Electrodeposited Zn-Doped Co3O4 Thin Films on Stainless Steel as Binder-Free Pseudocapacitive Electrodes for Supercapacitors
摘要
The growing global population and depletion of fossil fuels have intensified the demand for sustainable energy storage technologies. Among these, supercapacitors have emerged as promising candidates due to their high-power density and long cycle life. However, their performance strongly depends on the nature of the electrode material. In this study, cobalt oxide (Co3O4) thin films were successfully deposited on stainless steel (SS-304) substrates via a facile electrodeposition method, and zinc (Zn) doping was employed to tailor their electrochemical behaviour.
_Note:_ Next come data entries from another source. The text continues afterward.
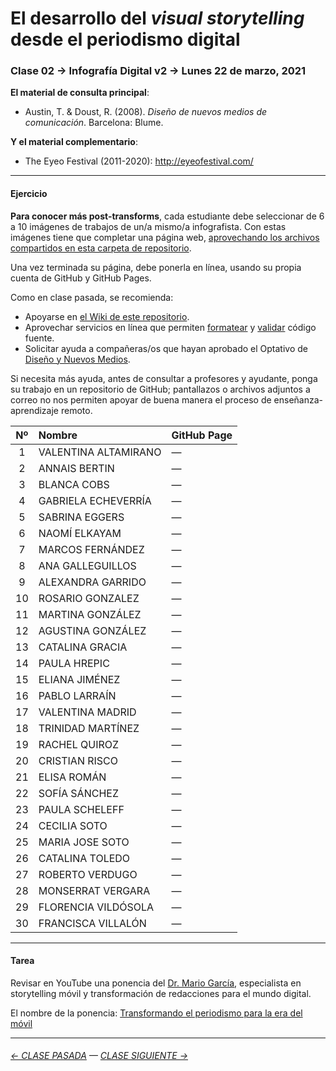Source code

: # El desarrollo del *visual storytelling* desde el periodismo digital

### Clase 02 → Infografía Digital v2 → Lunes 22 de marzo, 2021

**El material de consulta principal**:
 
- Austin, T. & Doust, R. (2008). *Diseño de nuevos medios de comunicación*. Barcelona: Blume.

**Y el material complementario**:

- The Eyeo Festival (2011-2020): http://eyeofestival.com/

- - - - - - - 

#### Ejercicio

**Para conocer más post-transforms**, cada estudiante debe seleccionar de 6 a 10 imágenes de trabajos de un/a mismo/a infografista. Con estas imágenes tiene que completar una página web, [aprovechando los archivos compartidos en esta carpeta de repositorio](https://profesorfaco.github.io/dno075-2021/clase-02/). 

Una vez terminada su página, debe ponerla en línea, usando su propia cuenta de GitHub y GitHub Pages.

Como en clase pasada, se recomienda:

- Apoyarse en [el Wiki de este repositorio](https://github.com/profesorfaco/dno075-2021-1/wiki). 
- Aprovechar servicios en línea que permiten [formatear](https://webformatter.com/html) y [validar](https://validator.w3.org/) código fuente.
- Solicitar ayuda a compañeras/os que hayan aprobado el Optativo de [Diseño y Nuevos Medios](https://github.com/profesorfaco/dno037-2020/).

Si necesita más ayuda, antes de consultar a profesores y ayudante, ponga su trabajo en un repositorio de GitHub; pantallazos o archivos adjuntos a correo no nos permiten apoyar de buena manera el proceso de enseñanza-aprendizaje remoto.

| Nº | Nombre  | GitHub Page |
|:---:|:--------|:-------------|
| 1 | VALENTINA ALTAMIRANO |	— |
| 2 | ANNAIS BERTIN	| — |
| 3 | BLANCA COBS |	— |
| 4 | GABRIELA ECHEVERRÍA	|	— |
| 5 | SABRINA EGGERS	 |	— |
| 6 | NAOMÍ ELKAYAM |	— |
| 7 | MARCOS FERNÁNDEZ |	— |
| 8 | ANA GALLEGUILLOS |	— |
| 9 | ALEXANDRA GARRIDO |	— |
| 10 | ROSARIO GONZALEZ |	— |	
| 11 | MARTINA GONZÁLEZ |	— |
| 12 | AGUSTINA GONZÁLEZ	 |	— |
| 13 | CATALINA GRACIA |	— |
| 14 | PAULA HREPIC |	— |	
| 15 | ELIANA JIMÉNEZ |	— |
| 16 | PABLO LARRAÍN |	— |
| 17 | VALENTINA MADRID |	— |
| 18 | TRINIDAD MARTÍNEZ | — |  
| 19 | RACHEL QUIROZ |	— |
| 20 | CRISTIAN RISCO | — |  	
| 21 | ELISA ROMÁN |	— |  
| 22 | SOFÍA SÁNCHEZ |	— |
| 23 | PAULA SCHELEFF	|	— | 	
| 24 | CECILIA SOTO	|	— |
| 25 | MARIA JOSE SOTO	| — |
| 26 | CATALINA TOLEDO |	— |
| 27 | ROBERTO VERDUGO |	— |
| 28 | MONSERRAT VERGARA |	— |
| 29 | FLORENCIA VILDÓSOLA |	— |
| 30 | FRANCISCA VILLALÓN |	— |

- - - - - - - 

#### Tarea

Revisar en YouTube una ponencia del [Dr. Mario García](http://garciamedia.com/), especialista en storytelling móvil y transformación de redacciones para el mundo digital.

El nombre de la ponencia: [Transformando el periodismo para la era del móvil](https://youtu.be/iEB3oILm-qQ?t=1301)

- - - - - - - 

###### [← CLASE PASADA](https://github.com/profesorfaco/dno075-2021/tree/main/clase-01) — [CLASE SIGUIENTE →](https://github.com/profesorfaco/dno075-2021/tree/main/clase-03) 
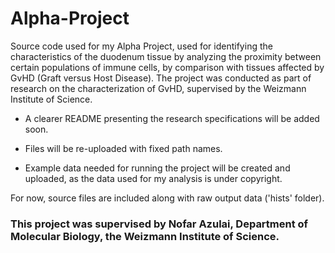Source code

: # Alpha-Project
Source code used for my Alpha Project, used for identifying the characteristics of the duodenum tissue by analyzing the proximity between certain populations of immune cells, by comparison with tissues affected by GvHD  (Graft versus Host Disease).
The project was conducted as part of research on the characterization of GvHD, supervised by the Weizmann Institute of Science.

  - A clearer README presenting the research specifications will be added soon.

  - Files will be re-uploaded with fixed path names.

  - Example data needed for running the project will be created and uploaded, as the data used for my analysis is under copyright.

For now, source files are included along with raw output data ('hists' folder).

### This project was supervised by Nofar Azulai, Department of Molecular Biology, the Weizmann Institute of Science.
Structural analyses using x-ray diffraction (XRD) and Raman spectroscopy confirmed the formation of phase-pure Co3O4, while AFM and FE-SEM revealed a porous surface morphology favourable for ion transport. Energy Dispersive x-ray Analysis (EDAX) and x-ray Photoelectron Spectroscopy (XPS) used for elemental analysis. Electrochemical performance evaluated through cyclic voltammetry (CV), galvanostatic charge–discharge (GCD), and electrochemical impedance spectroscopy (EIS) demonstrated pseudocapacitive behaviour with enhanced conductivity upon Zn doping. The optimized 4% Zn-doped Co3O4 film exhibited a remarkable specific capacitance of 682 F g−1 at 1 A g−1, representing a 39% improvement over pristine Co3O4. These findings highlight the potential of Zn-doped Co3O4 thin films as cost-effective and efficient electrode materials for advanced supercapacitors.